- Published on
Data Streams with Lambda
Part 2 of "Requesting Unbounded Streams In Aws"
Table of Contents
- Overview
- The Goal
- Pre-requisites
- Setup
- Infrastructure
- DynamoDB table
- Functions
- Connection Manager
- Event Processor
- Application Code
- Connection Manager
- Establish the Connection and Receive Events
- Write Events To DynamoDB
- Re-Establish the Connection
- Event Processor
- Final Thoughts
- Overlapping Connection Manager Instances
- The Time Between Messages
- Tuning
- Robustness
- We Can. But, Should We?
Overview
The Goal
In this post, we take advantage of the ease of deploying a serverless solution to maintaining an indefinite connection with a client in order to receive and process incoming events. Although designed for short-lived tasks, AWS Lambda will be explored.

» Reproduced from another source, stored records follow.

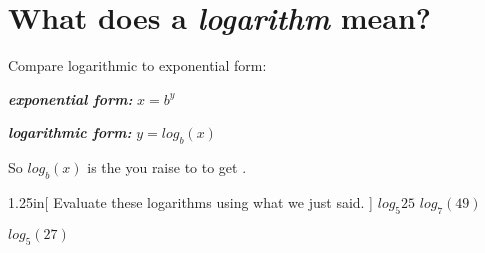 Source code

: \section{What does a {\itshape logarithm} mean?}

Compare logarithmic to exponential form:

\begin{tcbraster}[
    raster equal height,
    raster column skip=0.5in, 
    raster left skip = .5in, raster right skip=.5in,
    raster before skip=\onelineskip, raster after skip=\onelineskip,
    ]
    \begin{tcolorbox}
        {\bfseries\itshape exponential form:}
        \centering\large
        $x = b^y $
    \end{tcolorbox}
    \begin{tcolorbox}
        {\bfseries\itshape logarithmic form:}
        \centering\large
        $y = log_b(x) $
    \end{tcolorbox}
\end{tcbraster}


So $log_b(x)$ is 
the  you raise  to to get .

\begin{my2Problems}{1.25in}[%
    Evaluate these logarithms using what we just said.
]
{$log_{5}{25}$}
{$log_{7}(49)$}
\end{my2Problems}
\begin{myProblem}{1.25in}
    {$log_{5}(27)$}
\end{myProblem} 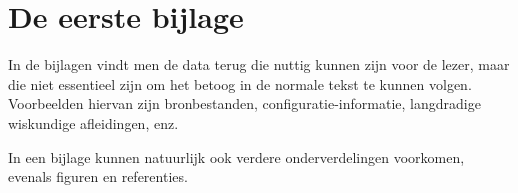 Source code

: \chapter{De eerste bijlage}
\label{app:A}

In de bijlagen vindt men de data terug die nuttig kunnen zijn voor de
lezer, maar die niet essentieel zijn om het betoog in de normale tekst te
kunnen volgen. Voorbeelden hiervan zijn bronbestanden,
configuratie-informatie, langdradige wiskundige afleidingen, enz.

In een bijlage kunnen natuurlijk ook verdere onderverdelingen voorkomen,
evenals figuren en referenties.

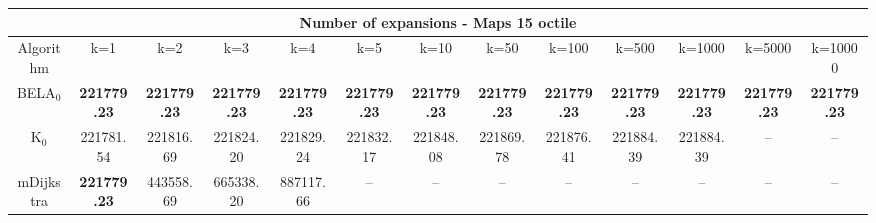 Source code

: \begin{tabular}{c|cccccccccccc}\toprule
\multicolumn{13}{c}{Number of expansions - Maps 15 octile}\\ \midrule
Algorithm & k=1 & k=2 & k=3 & k=4 & k=5 & k=10 & k=50 & k=100 & k=500 & k=1000 & k=5000 & k=10000 \\ \midrule
BELA$_0$ & \textbf{221779.23} & \textbf{221779.23} & \textbf{221779.23} & \textbf{221779.23} & \textbf{221779.23} & \textbf{221779.23} & \textbf{221779.23} & \textbf{221779.23} & \textbf{221779.23} & \textbf{221779.23} & \textbf{221779.23} & \textbf{221779.23} \\
K$_0$ & 221781.54 & 221816.69 & 221824.20 & 221829.24 & 221832.17 & 221848.08 & 221869.78 & 221876.41 & 221884.39 & 221884.39 & -- & -- \\
mDijkstra & \textbf{221779.23} & 443558.69 & 665338.20 & 887117.66 & -- & -- & -- & -- & -- & -- & -- & -- \\ \bottomrule 
\end{tabular}
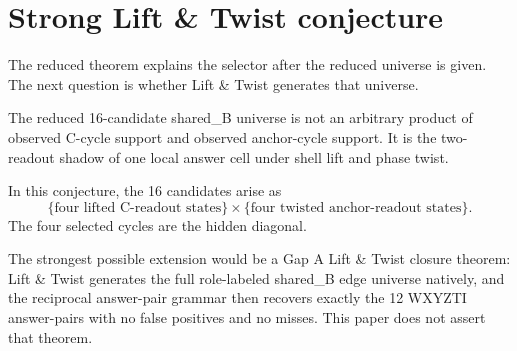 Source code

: \section{Strong Lift \& Twist conjecture}

The reduced theorem explains the selector after the reduced universe is given.  The next question is whether Lift \& Twist generates that universe.

\begin{conjecture}
The reduced 16-candidate shared\_B universe is not an arbitrary product of observed C-cycle support and observed anchor-cycle support.  It is the two-readout shadow of one local answer cell under shell lift and phase twist.
\end{conjecture}

In this conjecture, the 16 candidates arise as
\[
    \{\text{four lifted C-readout states}\}
    \times
    \{\text{four twisted anchor-readout states}\}.
\]
The four selected cycles are the hidden diagonal.

The strongest possible extension would be a Gap A Lift \& Twist closure theorem: Lift \& Twist generates the full role-labeled shared\_B edge universe natively, and the reciprocal answer-pair grammar then recovers exactly the 12 WXYZTI answer-pairs with no false positives and no misses.  This paper does not assert that theorem.
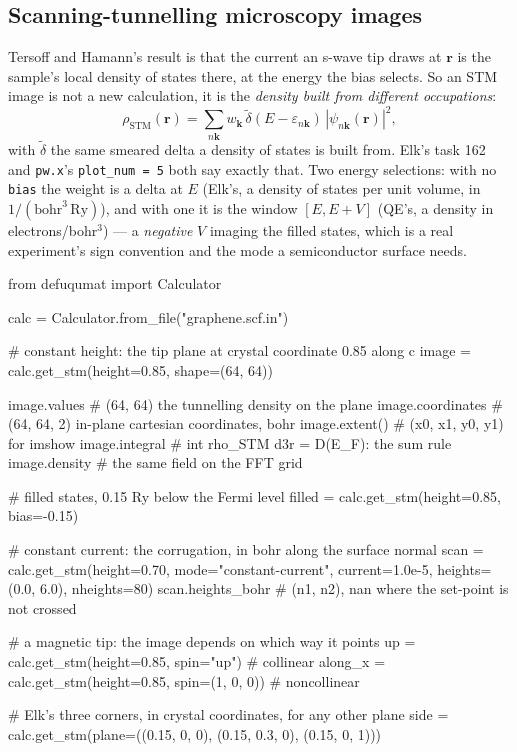 \documentclass[11pt,a4paper]{article}
\newcommand{\code}[1]{\texttt{\small #1}}
\begin{document}
\subsection{Scanning-tunnelling microscopy images}

Tersoff and Hamann's result is that the current an s-wave tip draws at
$\mathbf r$ is the sample's local density of states there, at the energy the
bias selects. So an STM image is not a new calculation, it is the
\emph{density built from different occupations}:
\begin{equation*}
  \rho_{\mathrm{STM}}(\mathbf r)
   = \sum_{n\mathbf k} w_{\mathbf k}\,
     \tilde\delta(E - \varepsilon_{n\mathbf k})\,
     |\psi_{n\mathbf k}(\mathbf r)|^2 ,
\end{equation*}
with $\tilde\delta$ the same smeared delta a density of states is built from.
Elk's task 162 and \code{pw.x}'s \code{plot\_num = 5} both say exactly that.
Two energy selections: with no \code{bias} the weight is a delta at $E$ (Elk's,
a density of states per unit volume, in $1/(\mathrm{bohr}^3\,\mathrm{Ry})$),
and with one it is the window $[E, E+V]$ (QE's, a density in
electrons/bohr$^3$) --- a \emph{negative} $V$ imaging the filled states, which
is a real experiment's sign convention and the mode a semiconductor surface
needs.

\begin{pycode}
from defuqumat import Calculator

calc = Calculator.from_file("graphene.scf.in")

# constant height: the tip plane at crystal coordinate 0.85 along c
image = calc.get_stm(height=0.85, shape=(64, 64))

image.values        # (64, 64) the tunnelling density on the plane
image.coordinates   # (64, 64, 2) in-plane cartesian coordinates, bohr
image.extent()      # (x0, x1, y0, y1) for imshow
image.integral      # int rho_STM d3r = D(E_F): the sum rule
image.density       # the same field on the FFT grid

# filled states, 0.15 Ry below the Fermi level
filled = calc.get_stm(height=0.85, bias=-0.15)

# constant current: the corrugation, in bohr along the surface normal
scan = calc.get_stm(height=0.70, mode="constant-current",
                    current=1.0e-5, heights=(0.0, 6.0), nheights=80)
scan.heights_bohr   # (n1, n2), nan where the set-point is not crossed

# a magnetic tip: the image depends on which way it points
up = calc.get_stm(height=0.85, spin="up")            # collinear
along_x = calc.get_stm(height=0.85, spin=(1, 0, 0))  # noncollinear

# Elk's three corners, in crystal coordinates, for any other plane
side = calc.get_stm(plane=((0.15, 0, 0), (0.15, 0.3, 0), (0.15, 0, 1)))
\end{pycode}
\end{document}
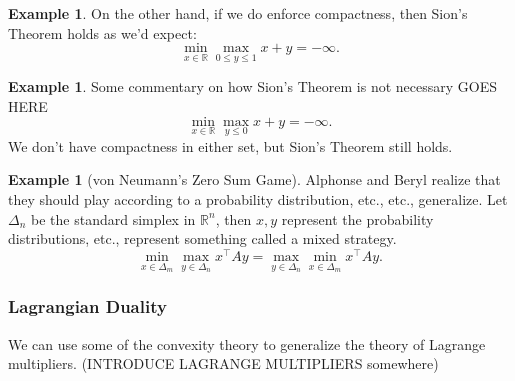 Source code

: \documentclass[11pt]{article}
\numberwithin{equation}{section}
\theoremstyle{definition}
\newtheorem{example}[theorem]{Example}
\newcommand{\bR}{\mathbb{R}}
\begin{document}
\begin{example}
    On the other hand, if we do enforce compactness, then Sion's Theorem holds as we'd expect:
    \begin{equation}
        \min_{x\in\bR}\max_{0\le y\le 1} x+y=-\infty.
    \end{equation}
\end{example}
\begin{example}
    Some commentary on how Sion's Theorem is not necessary GOES HERE
    \begin{equation}
        \min_{x\in\bR}\max_{y\le 0} x+y=-\infty.
    \end{equation}
    We don't have compactness in either set, but Sion's Theorem still holds.
\end{example}
\begin{example}[von Neumann's Zero Sum Game]
    Alphonse and Beryl realize that they should play according to a probability distribution, etc., etc., generalize. Let $\Delta_n$ be the standard simplex in $\bR^n$, then $x, y$ represent the probability distributions, etc., represent something called a mixed strategy.
    \begin{equation}
         \min_{x\in\Delta_m}\max_{y\in\Delta_n} x^\top Ay=\max_{y\in\Delta_n}\min_{x\in\Delta_m} x^\top Ay.
    \end{equation}
\end{example}
\subsubsection{Lagrangian Duality}
We can use some of the convexity theory to generalize the theory of Lagrange multipliers. (INTRODUCE LAGRANGE MULTIPLIERS somewhere)
\end{document}
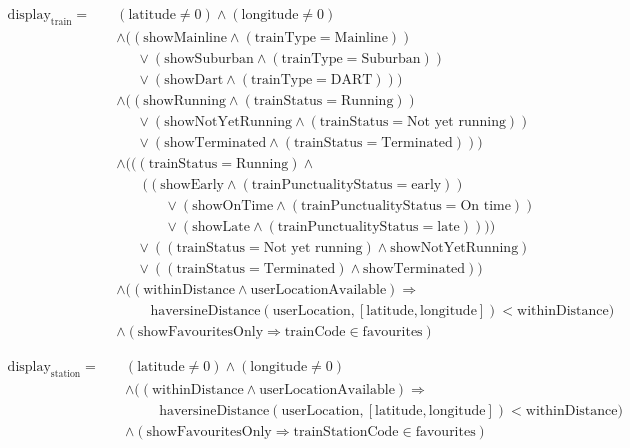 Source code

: \documentclass[a4paper,11pt]{report}
\begin{document}
\begin{align*}
\text{display}_{\text{train}} =\quad
& (\text{latitude} \neq 0) \land (\text{longitude} \neq 0) \\
& \land \big( (\text{showMainline} \land (\text{trainType} = \text{Mainline})) \\
& \quad\ \ \lor (\text{showSuburban} \land (\text{trainType} = \text{Suburban})) \\
& \quad\ \ \lor (\text{showDart} \land (\text{trainType} = \text{DART})) \big) \\
& \land \big( (\text{showRunning} \land (\text{trainStatus} = \text{Running})) \\
& \quad\ \ \lor (\text{showNotYetRunning} \land (\text{trainStatus} = \text{Not yet running})) \\
& \quad\ \ \lor (\text{showTerminated} \land (\text{trainStatus} = \text{Terminated})) \big) \\
& \land \big( ((\text{trainStatus} = \text{Running}) \land \\
& \quad\ \ \ \ ((\text{showEarly} \land (\text{trainPunctualityStatus} = \text{early})) \\
& \quad\quad\quad\ \ \lor (\text{showOnTime} \land (\text{trainPunctualityStatus} = \text{On time})) \\
& \quad\quad\quad\ \ \lor (\text{showLate} \land (\text{trainPunctualityStatus} = \text{late})))) \\
& \quad\ \ \lor ((\text{trainStatus} = \text{Not yet running}) \land \text{showNotYetRunning}) \\
& \quad\ \ \lor ((\text{trainStatus} = \text{Terminated}) \land \text{showTerminated}) \big) \\
& \land \big( (\text{withinDistance} \land \text{userLocationAvailable}) \Rightarrow \\
& \quad\quad\ \ \text{haversineDistance}(\text{userLocation}, [\text{latitude}, \text{longitude}]) < \text{withinDistance} \big) \\
& \land \left( \text{showFavouritesOnly} \Rightarrow \text{trainCode} \in \text{favourites} \right)
\end{align*}

\begin{align*}
\text{display}_{\text{station}} =\quad
& (\text{latitude} \neq 0) \land (\text{longitude} \neq 0) \\
& \land \big( (\text{withinDistance} \land \text{userLocationAvailable}) \Rightarrow \\
& \quad\quad\ \ \text{haversineDistance}(\text{userLocation}, [\text{latitude}, \text{longitude}]) < \text{withinDistance} \big) \\
& \land \left( \text{showFavouritesOnly} \Rightarrow \text{trainStationCode} \in \text{favourites} \right)
\end{align*}
\end{document}
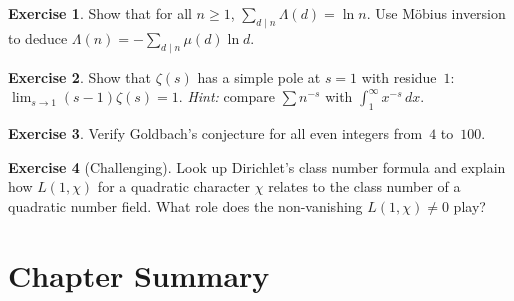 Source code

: \documentclass[12pt,a4paper,openany]{book}
\theoremstyle{definition}
\newtheorem{exercise}{Exercise}[chapter]
\theoremstyle{plain}
\theoremstyle{remark}
\begin{document}
\begin{exercise}
\label{exer:von-mangoldt}
Show that for all $n \geq 1$, $\sum_{d \mid n}\Lambda(d) = \ln n$.
Use Möbius inversion to deduce $\Lambda(n) = -\sum_{d\mid n}\mu(d)\ln d$.
\end{exercise}

\begin{exercise}
\label{exer:zeta-1-nonzero}
Show that $\zeta(s)$ has a simple pole at $s=1$ with residue~$1$:
$\lim_{s\to 1}(s-1)\zeta(s) = 1$. \emph{Hint:} compare $\sum n^{-s}$ with
$\int_1^\infty x^{-s}\,dx$.
\end{exercise}

\begin{exercise}
\label{exer:goldbach-verify}
Verify Goldbach's conjecture for all even integers from~$4$ to~$100$.
\end{exercise}

\begin{exercise}[Challenging]
\label{exer:dirichlet-class-number}
Look up Dirichlet's class number formula and explain how $L(1,\chi)$ for a
quadratic character $\chi$ relates to the class number of a quadratic number
field. What role does the non-vanishing $L(1,\chi) \neq 0$ play?
\end{exercise}

\section{Chapter Summary}
\label{sec:analytic-summary}
\end{document}
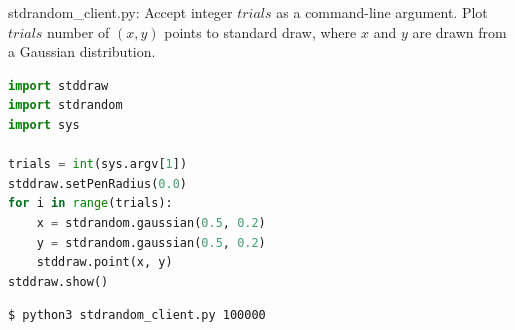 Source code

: \documentclass[8pt,a4paper,compress]{beamer}
\begin{document}
\begin{frame}[fragile]
\pause

\begin{framed}
\tiny stdrandom\_client.py: Accept integer $trials$ as a command-line argument. Plot $trials$ number of $(x, y)$ points to standard draw, where $x$ and $y$ are drawn from a Gaussian distribution.
\end{framed}

\begin{lstlisting}[language=Python,style=focusin]
import stddraw
import stdrandom
import sys

trials = int(sys.argv[1])
stddraw.setPenRadius(0.0)
for i in range(trials):
    x = stdrandom.gaussian(0.5, 0.2)
    y = stdrandom.gaussian(0.5, 0.2)
    stddraw.point(x, y)
stddraw.show()
\end{lstlisting}

\pause

\begin{minipage}{160pt}
\begin{lstlisting}[language={},style=focusin]
$ python3 stdrandom_client.py 100000
\end{lstlisting}
\end{minipage}%
\begin{minipage}{140pt}
\hfill {}
\end{minipage}
\end{frame}
\end{document}
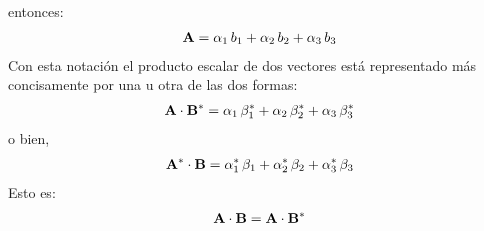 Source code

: \documentclass[12pt]{article}
\begin{document}
entonces:
\begin{align*}
    \vb{A} = \alpha_{1} \, b_{1} + \alpha_{2} \, b_{2} + \alpha_{3} \, b_{3}
\end{align*}
Con esta notación el producto escalar de dos vectores está representado más concisamente por una u otra de las dos formas:
\begin{align}
    \vb{A} \cdot \vb{B}^{*} = \alpha_{1} \, \beta_{1}^{*} + \alpha_{2} \, \beta_{2}^{*} + \alpha_{3} \, \beta_{3}^{*}
    \label{eq:ecuacion_01_50}
\end{align}
o bien,
\begin{align*}
    \vb{A}^{*} \cdot \vb{B} = \alpha_{1}^{*} \, \beta_{1} + \alpha_{2}^{*} \, \beta_{2} + \alpha_{3}^{*} \, \beta_{3}   
\end{align*}
Esto es:
\begin{align*}
    \vb{A} \cdot \vb{B} = \vb{A} \cdot \vb{B}^{*}
\end{align*}

\newpage
\end{document}
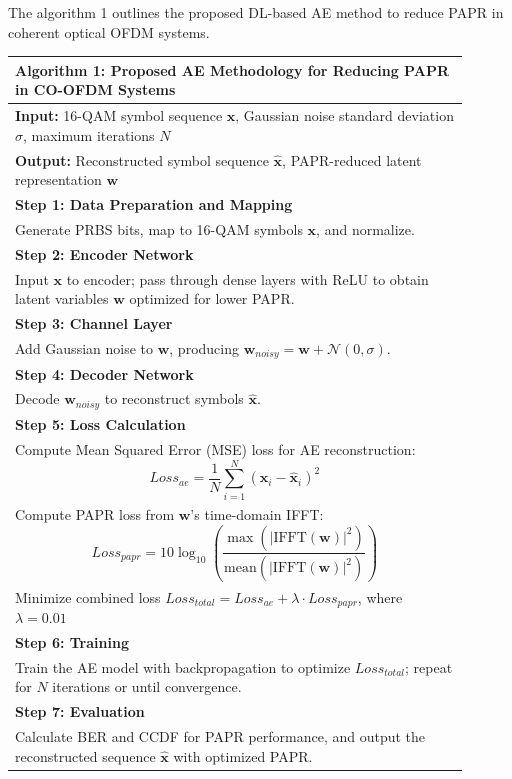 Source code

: \documentclass[conference]{IEEEtran}
\begin{document}
The algorithm 1 outlines the proposed DL-based AE method to reduce PAPR in coherent optical OFDM systems. 

\begin{table}[htbp]
\centering
\begin{tabular}{p{0.9\linewidth}}
\hline
\textbf{Algorithm 1:} Proposed AE Methodology for Reducing PAPR in CO-OFDM Systems \\
\hline
\textbf{Input:} 16-QAM symbol sequence $\mathbf{x}$, Gaussian noise standard deviation $\sigma$, maximum iterations $N$ \\
\textbf{Output:} Reconstructed symbol sequence $\mathbf{\hat{x}}$, PAPR-reduced latent representation $\mathbf{w}$ \\
\textbf{Step 1: Data Preparation and Mapping} \\
Generate PRBS bits, map to 16-QAM symbols $\mathbf{x}$, and normalize. \\
\textbf{Step 2: Encoder Network} \\
Input $\mathbf{x}$ to encoder; pass through dense layers with ReLU to obtain latent variables $\mathbf{w}$ optimized for lower PAPR. \\
\textbf{Step 3: Channel Layer} \\
Add Gaussian noise to $\mathbf{w}$, producing $\mathbf{w}_{noisy} = \mathbf{w} + \mathcal{N}(0, \sigma)$. \\
\textbf{Step 4: Decoder Network} \\
Decode $\mathbf{w}_{noisy}$ to reconstruct symbols $\mathbf{\hat{x}}$. \\
\textbf{Step 5: Loss Calculation} \\
Compute Mean Squared Error (MSE) loss for AE reconstruction:
\begin{equation*}
Loss_{ae} = \frac{1}{N} \sum_{i=1}^{N} (\mathbf{x}_i - \mathbf{\hat{x}}_i)^2
\end{equation*} \\
Compute PAPR loss from $\mathbf{w}$'s time-domain IFFT:
\begin{equation*}
Loss_{papr} = 10 \log_{10} \left( \frac{\max(|\text{IFFT}(\mathbf{w})|^2)}{\text{mean}(|\text{IFFT}(\mathbf{w})|^2)} \right)
\end{equation*} \\
Minimize combined loss $Loss_{total} = Loss_{ae} + \lambda \cdot Loss_{papr}$, where $\lambda = 0.01$ \\
\textbf{Step 6: Training} \\
Train the AE model with backpropagation to optimize $Loss_{total}$; repeat for $N$ iterations or until convergence. \\
\textbf{Step 7: Evaluation} \\
Calculate BER and CCDF for PAPR performance, and output the reconstructed sequence $\mathbf{\hat{x}}$ with optimized PAPR. \\
\hline
\end{tabular}
\end{table}
\end{document}

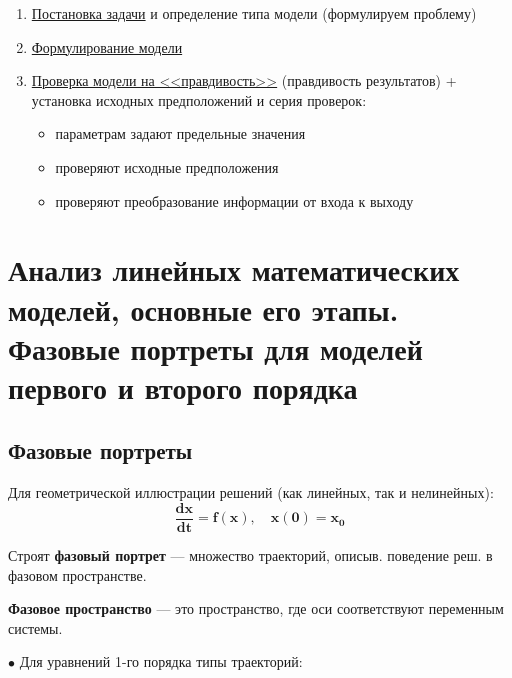 	\begin{enumerate}
		\item \uline{Постановка задачи} и определение типа модели (формулируем проблему)
		\item \uline{Формулирование модели}
		\item \uline{Проверка модели на <<правдивость>>} (правдивость результатов) + установка исходных предположений и серия проверок:
		\begin{itemize}
			\item параметрам задают предельные значения
			\item проверяют исходные предположения
			\item проверяют преобразование информации от входа к выходу
		\end{itemize}
	\end{enumerate}
	
	\newpage
	
	\section{Анализ линейных математических моделей, основные его этапы. Фазовые портреты для моделей первого и второго порядка}
	
	\subsection{Фазовые портреты}
	
	Для геометрической иллюстрации решений (как линейных, так и нелинейных):
	\begin{equation}
		\mathbf{\frac{dx}{dt} = f(x), \quad x(0) = x_0}
	\end{equation}
	
	Строят \textbf{фазовый портрет} — множество траекторий, описыв. поведение реш. в фазовом пространстве.
	\par
	\textbf{Фазовое пространство} — это пространство, где оси соответствуют переменным системы.
	\par
	\vspace{0.5em}
	$\bullet$ Для уравнений 1-го порядка типы траекторий:
	{\setcounter{ruscount}{0} %
	}
	
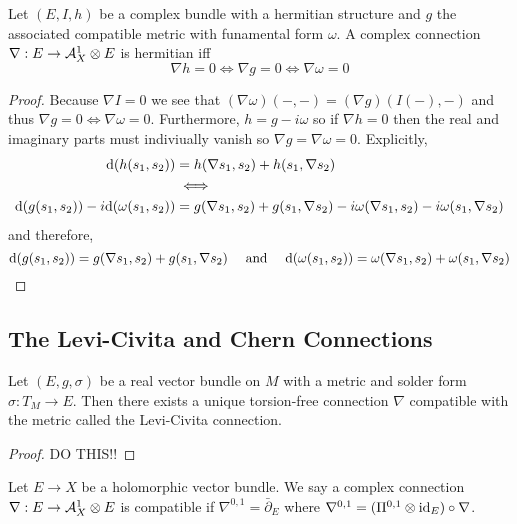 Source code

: \documentclass[12pt]{article}
\begin{document}
\begin{prop}
Let $(E, I, h)$ be a complex bundle with a hermitian structure and $g$ the associated compatible metric with funamental form $\omega$. A complex connection $\nabla : E \to \mathcal{A}^1_X \otimes E$ is hermitian iff
\[ \nabla h = 0 \iff \nabla g = 0 \iff \nabla \omega = 0 \]
\end{prop}

\begin{proof}
Because $\nabla I = 0$ we see that $(\nabla \omega)(-,-) = (\nabla g)(I(-),-)$ and thus $\nabla g = 0 \iff \nabla \omega = 0$. Furthermore, $h = g - i \omega$ so if $\nabla h = 0$ then the real and imaginary parts must indiviually vanish so $\nabla g = \nabla \omega = 0$. Explicitly,
\begin{align*}
\mathrm{d}{(h(s_1, s_2))} & = h(\nabla s_1, s_2) + h(s_1, \nabla s_2) 
\\
& \iff
\\
\mathrm{d}{(g(s_1, s_2))} - i \mathrm{d}{(\omega(s_1, s_2))} & = g(\nabla s_1, s_2) + g(s_1, \nabla s_2) - i \omega(\nabla s_1, s_2)  - i \omega(s_1, \nabla s_2)
\end{align*}
and therefore,
\[ \mathrm{d}{(g(s_1, s_2))} = g(\nabla s_1, s_2) + g(s_1, \nabla s_2)  \quad \text{ and } \quad \mathrm{d}{(\omega(s_1, s_2))} = \omega(\nabla s_1, s_2) + \omega(s_1, \nabla s_2) \]
\end{proof}


\subsection{The Levi-Civita and Chern Connections}

\renewcommand{\C}{\mathbb{C}}

\begin{prop}
Let $(E, g, \sigma)$ be a real vector bundle on $M$ with a metric and solder form $\sigma : T_M \to E$. Then there exists a unique torsion-free connection $\nabla$ compatible with the metric called the Levi-Civita connection.
\end{prop}

\begin{proof}
DO THIS!!
\end{proof}

\begin{defn}
Let $E \to X$ be a holomorphic vector bundle. We say a complex connection $\nabla : E \to \mathcal{A}^1_X \otimes E$ is compatible if $\nabla^{0,1} = \bar{\partial}_E$ where $\nabla^{0,1} = (\Pi^{0,1} \otimes \mathrm{id}_E) \circ \nabla$.
\end{defn}
\end{document}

When a request comes into the API Gateway to establish a new stream, the Connection Manager Lambda opens the connection and writes all incoming events to DynamoDB. Each event is then streamed the Event Processor which analyses the payload and applies the business logic for the event.
Pre-requisites
It is assumed that the following are installed and configured:
- Serverless Framework (v3)
- AWS account
Setup
In a new folder create the following files:
.
├── .gitignore
├── env
│ └── env.json
└── serverless.yml
They can be created manually by using the Serverless Framework boilerplate by running sls create --template aws-python3
Environment variables to connect to the stream. This should not be pushed to your version control.
// env/env.json
{
"URL": "example.com/",
"URL_PATH": "path/to/stream",
"KEY": "API_KEY"
}
Ignore the following when pushing to your version control:
# .gitignore
# See https://help.github.com/articles/ignoring-files/ for more about ignoring files.
env/
node_modules/
package-lock.json
# Serverless directories
.serverless
Base infrastructure declaration:
# serverless.yml
service: Lambda-connection-manager
frameworkVersion: '3'
plugins:
- serverless-iam-roles-per-function
provider:
name: aws
runtime: python3.10
region: ${opt:region, 'ap-southeast-2'}
layers:
- arn:aws:Lambda:${self:provider.region}:017000801446:layer:AWSLambdaPowertoolsPythonV2-Arm64:33
iam: # default IAM permissions for all lambdas
role:
statements:
- Effect: "Allow"
Action:
- "s3:ListBucket"
Resource: { "Fn::Join" : ["", ["arn:aws:s3:::", { "Ref" : "ServerlessDeploymentBucket" } ] ] }
- Effect: "Allow"
Action:
- "s3:PutObject"
Resource:
Fn::Join:
- ""
- - "arn:aws:s3:::"
- "Ref" : "ServerlessDeploymentBucket"
- "/*"
- Effect: "Allow"
Action:
- logs:CreateLogGroup
- logs:CreateLogStream
- logs:PutLogEvents
- logs:DescribeLogStreams
Resource: "arn:aws:logs:*:*:*"
functions:
# ...
resources:
# ...
Infrastructure
This section defines the infrastructure of the application which will be used by AWS Cloud Formation to create the following resources:
- API Gateway
- DynamoDB
- Lambda Functions
- Connection Manager
- Event Processor
- DynamoDB Stream
DynamoDB table
- see https://docs.aws.amazon.com/AWSCloudFormation/latest/UserGuide/aws-resource-dynamodb-table.html
- see https://docs.aws.amazon.com/Lambda/latest/dg/invocation-eventfiltering.html
resources:
Resources:
EventTableDbTable:
Type: AWS::DynamoDB::Table
Properties:
TableName: eventTable
BillingMode: PAY_PER_REQUEST
StreamSpecification:
StreamViewType: NEW_IMAGE
AttributeDefinitions:
- AttributeName: PK
AttributeType: S
- AttributeName: SK
AttributeType: S
KeySchema:
- AttributeName: PK
KeyType: HASH
- AttributeName: SK
KeyType: RANGE
Functions
- create the following files
.
├── connection-manager.py
└── event-processor.py
Connection Manager
The connection manager's main goal is to maintain an open connection with the client and ingest any incoming events into our system for processing. Since Lambda has a max running time of 15 minutes, the connection manager will also need to ensure open new connections for long running streams.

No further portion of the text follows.